Now, as idealistic as I am, I understand that the impulse to discard this proposal as ludicrous may prevail. If that is to be the case, please let us ask ourselves, why is idealistic action unreasonable? Why can we not risk the untried, especially considering our national history of innovation and the last century of diplomatic and military failure to achieve real solutions? Why, in a universe of endless possibilities, must we limit ourselves to proven modes of disaster. (Einstein’s apocryphal definition of insanity comes to mind.) Why can we not extend the best in ourselves, our history, our culture in crisis? Why can the best minds and the most heroic ideals on the planet not be employed more completely in this crisis?
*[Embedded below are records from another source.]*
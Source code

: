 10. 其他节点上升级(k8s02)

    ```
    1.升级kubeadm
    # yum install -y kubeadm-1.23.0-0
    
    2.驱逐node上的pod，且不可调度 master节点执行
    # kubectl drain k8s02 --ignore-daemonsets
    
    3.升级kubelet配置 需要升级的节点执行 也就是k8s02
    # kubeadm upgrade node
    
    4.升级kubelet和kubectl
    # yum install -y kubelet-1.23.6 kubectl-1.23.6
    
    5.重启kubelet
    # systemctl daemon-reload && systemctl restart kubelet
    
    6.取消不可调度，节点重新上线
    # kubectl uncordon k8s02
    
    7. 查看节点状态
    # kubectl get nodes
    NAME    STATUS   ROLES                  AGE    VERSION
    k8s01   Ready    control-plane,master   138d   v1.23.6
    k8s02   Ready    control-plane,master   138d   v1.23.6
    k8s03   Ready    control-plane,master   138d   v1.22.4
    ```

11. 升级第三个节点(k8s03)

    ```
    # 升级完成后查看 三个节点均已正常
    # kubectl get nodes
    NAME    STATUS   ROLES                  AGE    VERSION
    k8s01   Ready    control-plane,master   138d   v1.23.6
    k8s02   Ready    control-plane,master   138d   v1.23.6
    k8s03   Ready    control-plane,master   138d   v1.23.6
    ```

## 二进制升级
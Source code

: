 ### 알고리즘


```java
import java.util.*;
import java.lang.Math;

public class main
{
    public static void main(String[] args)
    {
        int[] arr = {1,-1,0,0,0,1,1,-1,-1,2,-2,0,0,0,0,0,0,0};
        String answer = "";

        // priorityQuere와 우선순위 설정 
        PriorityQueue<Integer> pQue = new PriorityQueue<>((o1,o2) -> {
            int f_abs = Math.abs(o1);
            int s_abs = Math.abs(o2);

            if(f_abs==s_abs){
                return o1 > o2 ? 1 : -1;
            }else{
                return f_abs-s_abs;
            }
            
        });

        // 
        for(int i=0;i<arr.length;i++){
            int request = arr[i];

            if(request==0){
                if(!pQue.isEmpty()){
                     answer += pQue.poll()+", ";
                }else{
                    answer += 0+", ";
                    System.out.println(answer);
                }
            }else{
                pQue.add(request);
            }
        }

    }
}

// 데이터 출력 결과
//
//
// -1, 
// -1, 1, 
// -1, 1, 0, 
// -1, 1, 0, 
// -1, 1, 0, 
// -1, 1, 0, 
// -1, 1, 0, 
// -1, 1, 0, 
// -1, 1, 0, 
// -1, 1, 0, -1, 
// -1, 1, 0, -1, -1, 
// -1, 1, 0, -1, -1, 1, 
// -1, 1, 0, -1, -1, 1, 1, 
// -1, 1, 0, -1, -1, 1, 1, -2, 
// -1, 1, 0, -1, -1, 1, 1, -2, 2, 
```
This proposal is in no way perfect or complete. I am certain, however, that within thirty days of discussion and development these ideas can be ready to implement. Within sixty days, I believe the first teams can be in Syria. I am admittedly and proudly only a church choral musician in Muscatine, Iowa. Even so, in the past ten years, I have been a part of employing ideas and projects similar to this, not only here in Muscatine but also in Kosovo and Haiti. If I can think these thoughts and express them to you, how much more can better minds and better connected representatives improve and ensure their success?
This proposal is a direct expression of my own Christianity, certainly. It is also an expression of the best and truest of Moses, Mohammed, Buddha, Krishna, Confusius, and the greatest hearts of every faith. This is a concept the world can agree on for its goodness. Surely we can bridge the short gap between concept and implementation. Or, if not this, let us pursue something better, rather than yet another waste of human life, human spirit, and national treasure.
I thank you for whatever consideration you are willing to give this proposal and for your diligence in approaching the difficult decisions ahead, whatever the outcome of those decisions. I place whatever small service I may offer at your disposal and I eagerly await the best decision you can make on how to respond to the crisis in Syria.